[Stored data entries]

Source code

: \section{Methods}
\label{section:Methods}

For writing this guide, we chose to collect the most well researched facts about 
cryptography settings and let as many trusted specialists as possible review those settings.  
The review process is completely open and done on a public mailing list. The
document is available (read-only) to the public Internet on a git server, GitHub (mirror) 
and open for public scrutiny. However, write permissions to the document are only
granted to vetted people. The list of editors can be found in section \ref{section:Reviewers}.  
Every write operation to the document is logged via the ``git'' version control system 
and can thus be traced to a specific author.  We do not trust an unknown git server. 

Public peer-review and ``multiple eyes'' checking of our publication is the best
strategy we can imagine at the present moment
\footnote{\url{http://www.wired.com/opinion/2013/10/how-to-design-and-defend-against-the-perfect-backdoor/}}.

...

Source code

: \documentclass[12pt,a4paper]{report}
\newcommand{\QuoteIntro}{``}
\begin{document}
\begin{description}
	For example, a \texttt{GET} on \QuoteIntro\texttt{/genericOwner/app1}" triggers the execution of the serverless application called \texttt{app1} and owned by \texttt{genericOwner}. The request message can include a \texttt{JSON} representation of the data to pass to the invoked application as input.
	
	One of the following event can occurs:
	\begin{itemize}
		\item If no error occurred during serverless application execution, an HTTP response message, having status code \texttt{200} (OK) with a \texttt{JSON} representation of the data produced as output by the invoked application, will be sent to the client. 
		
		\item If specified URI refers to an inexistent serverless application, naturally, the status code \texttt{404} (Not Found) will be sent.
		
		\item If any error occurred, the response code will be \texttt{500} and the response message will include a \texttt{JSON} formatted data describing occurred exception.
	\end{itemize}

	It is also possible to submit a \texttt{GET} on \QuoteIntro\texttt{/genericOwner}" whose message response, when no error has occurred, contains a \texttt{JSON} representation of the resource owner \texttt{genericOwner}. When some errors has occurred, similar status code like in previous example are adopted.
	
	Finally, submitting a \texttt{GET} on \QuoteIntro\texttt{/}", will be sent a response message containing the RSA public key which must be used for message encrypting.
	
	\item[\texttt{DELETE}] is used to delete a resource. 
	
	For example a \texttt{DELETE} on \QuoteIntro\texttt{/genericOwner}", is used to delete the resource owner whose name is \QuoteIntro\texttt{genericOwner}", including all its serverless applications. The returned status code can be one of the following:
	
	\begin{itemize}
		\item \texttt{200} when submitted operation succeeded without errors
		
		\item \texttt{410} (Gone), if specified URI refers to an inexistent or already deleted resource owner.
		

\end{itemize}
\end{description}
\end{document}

...

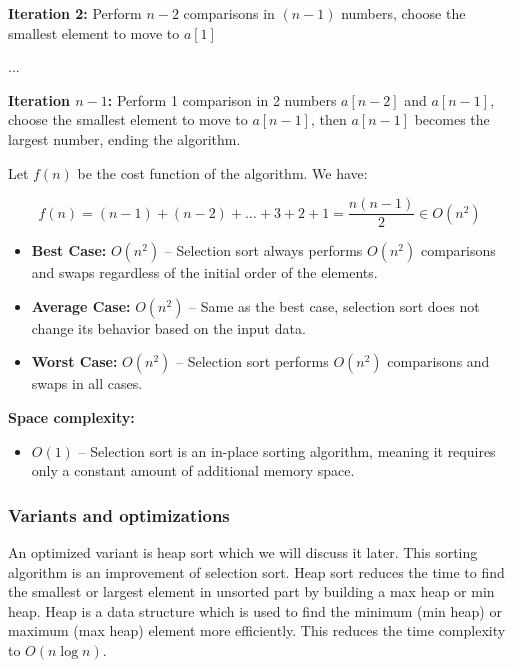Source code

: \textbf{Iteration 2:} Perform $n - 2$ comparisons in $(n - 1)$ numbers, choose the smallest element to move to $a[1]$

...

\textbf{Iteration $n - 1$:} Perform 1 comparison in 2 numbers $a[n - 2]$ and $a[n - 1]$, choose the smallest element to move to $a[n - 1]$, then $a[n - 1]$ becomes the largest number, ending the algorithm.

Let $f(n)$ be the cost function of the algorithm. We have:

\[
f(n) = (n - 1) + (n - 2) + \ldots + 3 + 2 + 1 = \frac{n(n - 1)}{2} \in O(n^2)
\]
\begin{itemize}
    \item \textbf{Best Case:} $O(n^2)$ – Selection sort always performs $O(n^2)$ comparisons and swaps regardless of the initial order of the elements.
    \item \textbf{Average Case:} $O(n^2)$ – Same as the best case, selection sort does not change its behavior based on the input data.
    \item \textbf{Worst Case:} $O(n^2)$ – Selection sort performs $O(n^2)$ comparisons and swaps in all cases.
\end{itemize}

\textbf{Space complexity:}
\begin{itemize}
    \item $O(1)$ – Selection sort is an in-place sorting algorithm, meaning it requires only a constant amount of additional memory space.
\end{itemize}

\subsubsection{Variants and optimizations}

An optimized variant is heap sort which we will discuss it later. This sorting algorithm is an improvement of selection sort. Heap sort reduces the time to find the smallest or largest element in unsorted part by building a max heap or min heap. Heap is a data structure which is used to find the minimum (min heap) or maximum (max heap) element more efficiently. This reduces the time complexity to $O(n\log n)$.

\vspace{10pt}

● **DIRECTIONS FOR THIS TASK**
Go through the data and count every line where the word "description" appears. Give only that count.

● **RESPONSE**
2